Work through the files in order by the numbers in the file names.
If you are on a Mac, your machine comes pre-installed with linux. Open up your "terminal" application, and type in "python". This will open up what we call a python shell. Here you can write python commands. Python scripts usually have a .py extension and can be run in the terminal with the command "python <filename>".

If you are on a linux, we assume you already have some experience with managing around the terminal, however the process is the same as a mac.

Another helpful resource are the official Python docs: https://docs.python.org/3/
If you are on a windows, follow the section "How to Install Python 3
" from this page - https://www.howtogeek.com/197947/how-to-install-python-on-windows/. You will also need to set up the Environment Variables as they show in that tutorial. This sounds confusing at first, but all that these do are tell your computer where certain files (like files needed by python to run) are located. Depending upon where you install it, you can set the Environment Variables.

## I have python, how do I use this tutorial?
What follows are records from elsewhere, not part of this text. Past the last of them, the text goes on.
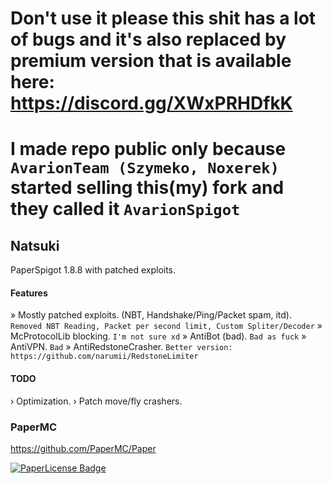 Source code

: # Don't use it please this shit has a lot of bugs and it's also replaced by premium version that is available here: https://discord.gg/XWxPRHDfkK
# I made repo public only because `AvarionTeam (Szymeko, Noxerek)` started selling this(my) fork and they called it `AvarionSpigot`

## Natsuki 
PaperSpigot 1.8.8 with patched exploits.

#### Features
» Mostly patched exploits. (NBT, Handshake/Ping/Packet spam, itd). `Removed NBT Reading, Packet per second limit, Custom Spliter/Decoder`
» McProtocolLib blocking. `I'm not sure xd`
» AntiBot (bad). `Bad as fuck`
» AntiVPN. `Bad`
» AntiRedstoneCrasher. `Better version: https://github.com/narumii/RedstoneLimiter`

#### TODO
› Optimization.
› Patch move/fly crashers.


### PaperMC
https://github.com/PaperMC/Paper

[![PaperLicense Badge](https://img.shields.io/static/v1?label=PaperMC&message=Lincese&color=ff69b4)](https://github.com/PaperMC/Paper/blob/master/LICENSE.md)

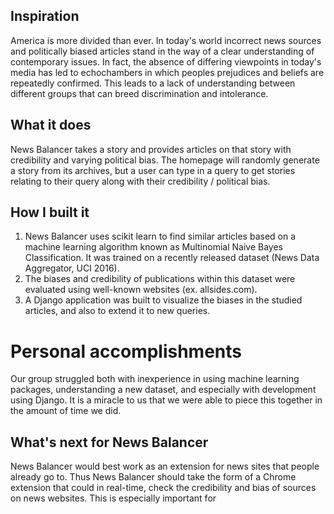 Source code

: ## Inspiration
America is more divided than ever. In today's world incorrect news sources and politically biased articles stand in the way of a clear understanding of contemporary issues. In fact, the absence of differing viewpoints in today's media has led to echochambers in which peoples prejudices and beliefs are repeatedly confirmed. This leads to a lack of understanding between different groups that can breed discrimination and intolerance.

## What it does
News Balancer takes a story and provides articles on that story with credibility and varying political bias. The homepage will randomly generate a story from its archives, but a user can type in a query to get stories relating to their query along with their credibility / political bias.

## How I built it
1. News Balancer uses scikit learn to find similar articles based on a machine learning algorithm known as Multinomial Naive Bayes Classification. It was trained on a recently released dataset (News Data Aggregator, UCI 2016). 
2. The biases and credibility of publications within this dataset were evaluated using well-known websites (ex. allsides.com).
3. A Django application was built to visualize the biases in the studied articles, and also to extend it to new queries.

# Personal accomplishments
Our group struggled both with inexperience in using machine learning packages, understanding a new dataset, and especially with development using Django. It is a miracle to us that we were able to piece this together in the amount of time we did.

## What's next for News Balancer
News Balancer would best work as an extension for news sites that people already go to. Thus News Balancer should take the form of a Chrome extension that could in real-time, check the credibility and bias of sources on news websites. This is especially important for  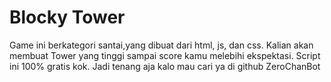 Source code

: # Blocky Tower

Game ini berkategori santai,yang dibuat dari html, js, dan css. Kalian akan membuat Tower yang tinggi sampai score kamu melebihi ekspektasi. Script ini 100% gratis kok. Jadi tenang aja kalo mau cari ya di github ZeroChanBot
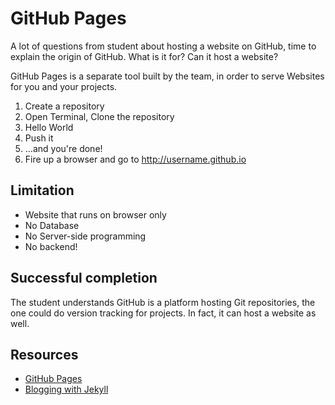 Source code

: # GitHub Pages

A lot of questions from student about hosting a website on GitHub, time to explain the origin of GitHub. What is it for? Can it host a website?

GitHub Pages is a separate tool built by the team, in order to serve Websites for you and your projects.

1. Create a repository
2. Open Terminal, Clone the repository
3. Hello World
4. Push it
5. …and you're done!
6. Fire up a browser and go to http://username.github.io

## Limitation

- Website that runs on browser only
- No Database
- No Server-side programming
- No backend!

## Successful completion

The student understands GitHub is a platform hosting Git repositories, the one could do version tracking for projects. In fact, it can host a website as well.

## Resources

* [GitHub Pages](https://pages.github.com/)
* [Blogging with Jekyll](http://jekyllrb.com/docs/quickstart/)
1. Work through the files in order by the numbers in the file names. Each Tutorial has comments (lines starting with # which tell you what the lines of code below do).
2. I suggest take 2 passes at each file. First, read, second try to write commands yourself without seeing the code below. This will give you good experience with the syntax.
3. Work on the project, which ties together all that you learn in the tutorial for an application, giving you hands on experience.

## How do I learn more?

When you complete the project, you'll be in good shape to take on most basic python tasks. Always remember that a large chunk of programming is basically searching on the internet for similar problems people have faced before. www.stackoverflow.com is your best resource for this.

Reading official python docs (https://docs.python.org/3/) seems scary at first, there's a lot of things written and a lot of terms used which you won't understand at first. But as your problems get more advanced, this will be the only source that can help you ultimately. So, try to get better at reading docs. Keep working on it whenever you get some time, try not to be bogged down. Trust me, it'll be well worth it.